Friday 7 June 2013

US Surveilance of Citizens and the Antiquities Market

Over the past couple of days there has been belated discussion in the US media about the electronic surveillance the US government has been applying to citizens' use of the media. I find this really difficult to  understand since the information about it has been out there for quite a while now. It was even mentioned on this blog last year that there were traces of data of some kind being gathered from it by computers physically based in the UK but officially acknowledged to be part of a broader system of data-mining.
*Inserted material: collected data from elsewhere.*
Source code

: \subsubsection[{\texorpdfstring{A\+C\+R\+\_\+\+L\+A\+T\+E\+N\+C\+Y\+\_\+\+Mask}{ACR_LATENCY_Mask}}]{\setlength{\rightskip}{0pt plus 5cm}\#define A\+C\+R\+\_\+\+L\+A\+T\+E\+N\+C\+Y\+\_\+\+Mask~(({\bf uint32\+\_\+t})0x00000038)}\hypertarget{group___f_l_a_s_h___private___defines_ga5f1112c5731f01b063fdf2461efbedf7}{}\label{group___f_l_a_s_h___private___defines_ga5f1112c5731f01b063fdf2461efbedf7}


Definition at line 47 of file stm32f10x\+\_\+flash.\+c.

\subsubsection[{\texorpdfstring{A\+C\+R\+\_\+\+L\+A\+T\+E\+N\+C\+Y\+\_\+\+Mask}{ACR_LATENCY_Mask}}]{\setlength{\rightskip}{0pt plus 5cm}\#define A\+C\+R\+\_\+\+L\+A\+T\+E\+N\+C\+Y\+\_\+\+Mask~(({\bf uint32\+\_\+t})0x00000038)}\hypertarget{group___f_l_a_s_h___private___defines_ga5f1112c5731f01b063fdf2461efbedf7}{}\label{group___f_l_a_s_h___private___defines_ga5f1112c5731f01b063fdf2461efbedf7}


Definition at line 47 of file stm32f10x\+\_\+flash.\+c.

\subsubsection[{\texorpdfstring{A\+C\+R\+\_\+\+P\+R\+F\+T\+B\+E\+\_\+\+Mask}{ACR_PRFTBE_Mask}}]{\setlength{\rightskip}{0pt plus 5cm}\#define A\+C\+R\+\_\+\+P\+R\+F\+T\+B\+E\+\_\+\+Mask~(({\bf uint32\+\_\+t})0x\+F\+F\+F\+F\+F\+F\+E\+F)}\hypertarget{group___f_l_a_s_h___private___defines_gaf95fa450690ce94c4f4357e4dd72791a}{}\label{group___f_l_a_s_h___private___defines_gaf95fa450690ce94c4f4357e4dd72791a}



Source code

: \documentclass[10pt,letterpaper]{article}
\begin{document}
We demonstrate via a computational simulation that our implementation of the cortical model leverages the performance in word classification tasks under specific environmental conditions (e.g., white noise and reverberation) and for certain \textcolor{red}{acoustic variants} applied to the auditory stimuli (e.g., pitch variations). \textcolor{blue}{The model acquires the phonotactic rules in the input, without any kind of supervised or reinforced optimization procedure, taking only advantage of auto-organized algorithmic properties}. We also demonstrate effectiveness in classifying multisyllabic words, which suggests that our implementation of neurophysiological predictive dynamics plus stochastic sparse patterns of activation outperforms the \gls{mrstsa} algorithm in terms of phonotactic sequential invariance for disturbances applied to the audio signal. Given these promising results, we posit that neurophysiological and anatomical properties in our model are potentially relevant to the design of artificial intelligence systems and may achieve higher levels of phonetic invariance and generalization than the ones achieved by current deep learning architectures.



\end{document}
As Umair Haque says: "That it takes the London @Guardian to break the biggest American story of the year says all you need to know about American media". In fairness, the Washington Post also carried a story about the same time (Barton Gellman and Laura Poitras, 'U.S., British intelligence mining data from nine U.S. Internet companies in broad secret program', June 6th 2013).

Now we can just sit back and wait for the tinfoil helmet folk gathered around the Ancient Coin Collectors' Guild to put two-and-two together and work out that PRISM is "in fact" a conspiracy against them personally, and the acronym means Prioritising Restitution and Investigation of Smuggled Material.  But then any of them involved in making foreign money transfers that end up in the hands of those suspected of involvement in illicit or criminal activity may well already be in the System and on a watch list (Ashlee Vance and Brad Stone, 'Palantir, the War on Terror's Secret Weapon', Bloomberg Businessweek Magazine November 22, 2011).